Transcript: Connie Meng Review aired Monday, September 17, 2001

QUARRY

1000 Islands Playhouse, Ganonoque, ON. Thursday, September 6 through Sunday, September 30, 2001.

QUARRY, a three-character thriller written by Gananoque actor and director Mo Bock, has a convoluted plot that is open to a number of interpretations. Some audience members may find it a bit confusing, but it does hold your interest, from the double entendre of the title to the final twist of the ending.

Part of the confusion arises from the set, which leaves us in doubt as to where we are. We're told that it's a secluded house in the woods, and yet it seems to be partially constructed of steel and concrete in an odd contrast with a great deal of rustic wood. Also, why are there three door upstairs, one of which is never used? (I found myself waiting for someone to jump out and say "Boo!")

Another question, this time for Dan Rider, the Lighting Designer. Were the distorted shadows caused by the light outside the front door intentional? If so, I'm not sure what the point was, as they were a bit distracting. As for Kathryn MacKay's costumes, they're just fine, especially Sally's.

There's a basic problem with the play, and it's difficult to tell whether it's the writing or Gyllian Raby's direction. I would suspect it's a bit of both. We don't know enough about these three characters to care about them. As a result, the play becomes totally about the plot and its twists and turns.

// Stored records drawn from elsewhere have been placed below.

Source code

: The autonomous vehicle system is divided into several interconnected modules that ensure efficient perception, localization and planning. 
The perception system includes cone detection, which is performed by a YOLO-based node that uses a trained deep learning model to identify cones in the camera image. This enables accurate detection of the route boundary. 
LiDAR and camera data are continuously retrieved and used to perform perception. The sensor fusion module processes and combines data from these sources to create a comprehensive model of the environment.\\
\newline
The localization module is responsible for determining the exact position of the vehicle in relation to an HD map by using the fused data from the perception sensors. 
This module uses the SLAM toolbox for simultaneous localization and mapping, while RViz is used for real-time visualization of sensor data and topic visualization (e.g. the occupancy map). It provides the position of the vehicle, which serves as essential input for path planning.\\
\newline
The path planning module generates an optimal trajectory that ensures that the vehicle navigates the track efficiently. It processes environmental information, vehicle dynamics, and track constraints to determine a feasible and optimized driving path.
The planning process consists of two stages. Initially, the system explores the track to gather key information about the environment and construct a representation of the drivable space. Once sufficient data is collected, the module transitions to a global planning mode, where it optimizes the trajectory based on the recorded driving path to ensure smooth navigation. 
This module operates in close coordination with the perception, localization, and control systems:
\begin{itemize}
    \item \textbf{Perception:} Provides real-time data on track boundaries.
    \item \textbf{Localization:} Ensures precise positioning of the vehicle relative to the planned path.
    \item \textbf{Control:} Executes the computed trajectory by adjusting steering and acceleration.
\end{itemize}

It's never clear whether David Wyatt, played by David Fox, is hallucinating, playing games, or mad, although he does claim to have squirrels in his attic. Is this meant to be another double entendre? Marny Simms, played by Brooke Johnson, enters irritated, then progresses to anger and argumentative bluster. It's all one emotional color with not a hint of vulnerability. Thus a character that we're meant to like becomes totally unsympathetic. Unless we know more about these two characters, we don't care much about the outcome of their overly long argument in Act II.

Sally Wing, entertainingly played by Keira Loughran, is by far the most interesting, but again we don't know enough about her. However, I found her character the most believable, particularly in the final scene.

To sum up, I feel the play still needs work, but for an initial shot out of the box it's pretty good. Gananoque seems to be swarming with playwrights. It's quite ambitious to present two premieres back to back.

On a scale of one to five, the 1000 Islands Playhouse production of QUARRY gets three and three-quarters fish. For North Country Public Radio, I'm Connie Meng.